As an action role-playing game, most of the gameplay involves you swinging sharp bits of steel around at a long list of Lord Of The Rings nasties. The combat within is simple to pick up but tricky to master, and is the first time a Lord Of The Rings game has candidly displayed the shocking result of metal on bone. Bloody decapitations and gory dismemberment are the norm, with the game helpfully going into slo-mo to help you enjoy the sweet satisfaction of a particularly gruesome kill. This is not a game for your six-year-old niece, hence its MA15+ rating. As the body count mounts, you'll be awarded experience points. These are used to improve a variety of character attributes and unlock new special abilities (there's a tomb-load of goodies to equip your characters with, too). Between deciding what to wear and which skills to specialise in, there's plenty of room for personalising each character.
While most Lord Of The Rings games have travelled the same well-trodden path as Frodo, War In The North takes you off the beaten track, sending you far away to defend against an impending attack on Rivendell. You'll visit many locales that are only hinted at in the books and films, such as the Ettenmoors, the Barrow-downs and Minas Tirith, as well as a few fan favourites such as the Prancing Pony and the elven capital. All of these locations share one thing in common: they're gorgeous.

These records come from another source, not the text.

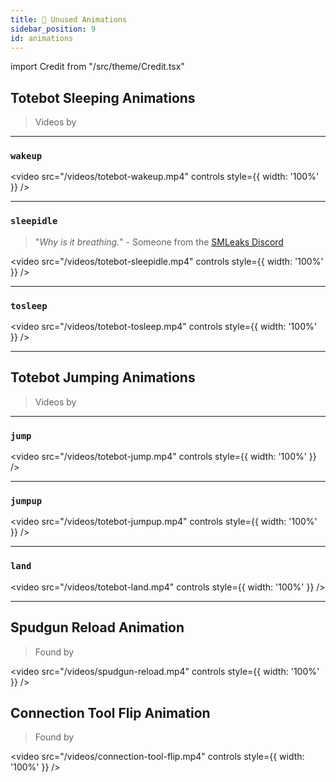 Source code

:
 ```yaml
---
title: 🎥 Unused Animations
sidebar_position: 9
id: animations
---
```


import Credit from "/src/theme/Credit.tsx"

## Totebot Sleeping Animations
> Videos by <Credit id="dart-frog"/>

---
### `wakeup`
<video
  src="/videos/totebot-wakeup.mp4"
  controls
  style={{ width: '100%' }}
/>

---
### `sleepidle`
> "*Why is it breathing.*" - Someone from the [SMLeaks Discord](pathname:///discord)

<video
  src="/videos/totebot-sleepidle.mp4"
  controls
  style={{ width: '100%' }}
/>

---
### `tosleep`
<video
  src="/videos/totebot-tosleep.mp4"
  controls
  style={{ width: '100%' }}
/>

---
## Totebot Jumping Animations
> Videos by <Credit id="dart-frog"/>

---
### `jump`
<video
  src="/videos/totebot-jump.mp4"
  controls
  style={{ width: '100%' }}
/>

---
### `jumpup`
<video
  src="/videos/totebot-jumpup.mp4"
  controls
  style={{ width: '100%' }}
/>

---
### `land`
<video
  src="/videos/totebot-land.mp4"
  controls
  style={{ width: '100%' }}
/>

---

## Spudgun Reload Animation
> Found by <Credit id="vajdani"/>

<video
  src="/videos/spudgun-reload.mp4"
  controls
  style={{ width: '100%' }}
/>

## Connection Tool Flip Animation
> Found by <Credit id="vajdani"/>

<video
  src="/videos/connection-tool-flip.mp4"
  controls
  style={{ width: '100%' }}
/> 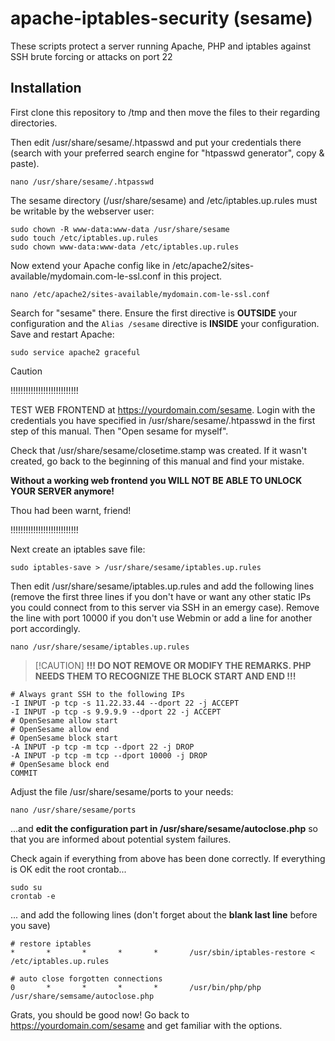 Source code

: # apache-iptables-security (sesame)
These scripts protect a server running Apache, PHP and iptables against SSH brute forcing or attacks on port 22

## Installation

First clone this repository to /tmp and then move the files to their regarding directories.

Then edit /usr/share/sesame/.htpasswd and put your credentials there (search with your preferred search engine for "htpasswd generator", copy & paste).

`nano /usr/share/sesame/.htpasswd`

The sesame directory (/usr/share/sesame) and /etc/iptables.up.rules must be writable by the webserver user:
```
sudo chown -R www-data:www-data /usr/share/sesame
sudo touch /etc/iptables.up.rules
sudo chown www-data:www-data /etc/iptables.up.rules
```

Now extend your Apache config like in /etc/apache2/sites-available/mydomain.com-le-ssl.conf in this project.

`nano /etc/apache2/sites-available/mydomain.com-le-ssl.conf`

Search for "sesame" there. Ensure the first <Directory> directive is **OUTSIDE** your <VirtualHost> configuration and the `Alias /sesame` directive is **INSIDE** your <VirtualHost> configuration.
Save and restart Apache:

`sudo service apache2 graceful`

> [!CAUTION]
> !!!!!!!!!!!!!!!!!!!!!!!!!!!
>
> TEST WEB FRONTEND at https://yourdomain.com/sesame. Login with the credentials you have specified in /usr/share/sesame/.htpasswd in the first step of this manual. Then "Open sesame for myself".
>
> Check that /usr/share/sesame/closetime.stamp was created. If it wasn't created, go back to the beginning of this manual and find your mistake.
>
> **Without a working web frontend you WILL NOT BE ABLE TO UNLOCK YOUR SERVER anymore!**
>
> Thou had been warnt, friend!
>
> !!!!!!!!!!!!!!!!!!!!!!!!!!!

Next create an iptables save file:

`sudo iptables-save > /usr/share/sesame/iptables.up.rules`

Then edit /usr/share/sesame/iptables.up.rules and add the following lines (remove the first three lines if you don't have or want any other static IPs you could connect from to this server via SSH in an emergy case). Remove the line with port 10000 if you don't use Webmin or add a line for another port accordingly.

`nano /usr/share/sesame/iptables.up.rules`

>  [!CAUTION]
> **!!! DO NOT REMOVE OR MODIFY THE REMARKS. PHP NEEDS THEM TO RECOGNIZE THE BLOCK START AND END !!!**

```
# Always grant SSH to the following IPs
-I INPUT -p tcp -s 11.22.33.44 --dport 22 -j ACCEPT
-I INPUT -p tcp -s 9.9.9.9 --dport 22 -j ACCEPT
# OpenSesame allow start
# OpenSesame allow end
# OpenSesame block start
-A INPUT -p tcp -m tcp --dport 22 -j DROP
-A INPUT -p tcp -m tcp --dport 10000 -j DROP
# OpenSesame block end
COMMIT
```

Adjust the file /usr/share/sesame/ports to your needs:

`nano /usr/share/sesame/ports`

...and **edit the configuration part in /usr/share/sesame/autoclose.php** so that you are informed about potential system failures.

Check again if everything from above has been done correctly. If everything is OK edit the root crontab...

```
sudo su
crontab -e
```

... and add the following lines (don't forget about the **blank last line** before you save)

```
# restore iptables
*       *       *       *       *       /usr/sbin/iptables-restore < /etc/iptables.up.rules

# auto close forgotten connections
0       *       *       *       *       /usr/bin/php/php /usr/share/semsame/autoclose.php

```

Grats, you should be good now!
Go back to https://yourdomain.com/sesame and get familiar with the options.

This is one of 2011's best-looking games, and you'll end up with a grazed chin thanks to one jaw-dropping moment after the next. War In The North is not quite perfect, with the simple combat system occasionally getting repetitive if played single-player, and a basic user interface doesn't quite match the visual delights of the rest of the game. These are but small flaws in the scheme of things though, and we can unhesitatingly recommend the game to anybody who has a small place in their heart reserved for the adventures of Middle-earth.